··· DATA TO EXAMINE ···

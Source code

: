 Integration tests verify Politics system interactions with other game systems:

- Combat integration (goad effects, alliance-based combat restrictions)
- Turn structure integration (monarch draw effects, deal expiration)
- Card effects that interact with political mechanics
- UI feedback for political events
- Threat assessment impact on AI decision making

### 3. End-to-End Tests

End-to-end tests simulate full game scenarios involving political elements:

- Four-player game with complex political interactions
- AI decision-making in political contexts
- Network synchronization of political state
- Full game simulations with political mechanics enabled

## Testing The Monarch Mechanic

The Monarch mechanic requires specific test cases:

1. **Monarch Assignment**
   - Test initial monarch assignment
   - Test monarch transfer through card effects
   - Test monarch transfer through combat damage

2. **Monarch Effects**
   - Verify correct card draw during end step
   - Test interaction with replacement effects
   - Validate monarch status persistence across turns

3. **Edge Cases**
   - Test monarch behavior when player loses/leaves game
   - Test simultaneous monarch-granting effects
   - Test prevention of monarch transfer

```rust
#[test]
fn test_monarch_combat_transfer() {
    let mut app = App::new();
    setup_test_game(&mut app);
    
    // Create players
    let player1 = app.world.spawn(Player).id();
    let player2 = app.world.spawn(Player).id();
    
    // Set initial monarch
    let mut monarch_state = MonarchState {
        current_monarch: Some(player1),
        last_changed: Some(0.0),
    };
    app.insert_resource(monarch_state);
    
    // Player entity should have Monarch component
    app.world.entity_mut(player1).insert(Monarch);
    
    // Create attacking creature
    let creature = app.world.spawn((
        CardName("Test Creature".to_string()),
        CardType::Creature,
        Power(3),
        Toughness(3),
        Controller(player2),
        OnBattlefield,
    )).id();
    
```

···

EXERCISE PROMPT
Extract, please, the lines from the start of the entries above through the one with "## Testing The Monarch Mechanic", both included, reproducing each exactly and adding nothing.

FINAL ANSWER
Source code

: Integration tests verify Politics system interactions with other game systems:

- Combat integration (goad effects, alliance-based combat restrictions)
- Turn structure integration (monarch draw effects, deal expiration)
- Card effects that interact with political mechanics
- UI feedback for political events
- Threat assessment impact on AI decision making

### 3. End-to-End Tests

End-to-end tests simulate full game scenarios involving political elements:

- Four-player game with complex political interactions
- AI decision-making in political contexts
- Network synchronization of political state
- Full game simulations with political mechanics enabled

## Testing The Monarch Mechanic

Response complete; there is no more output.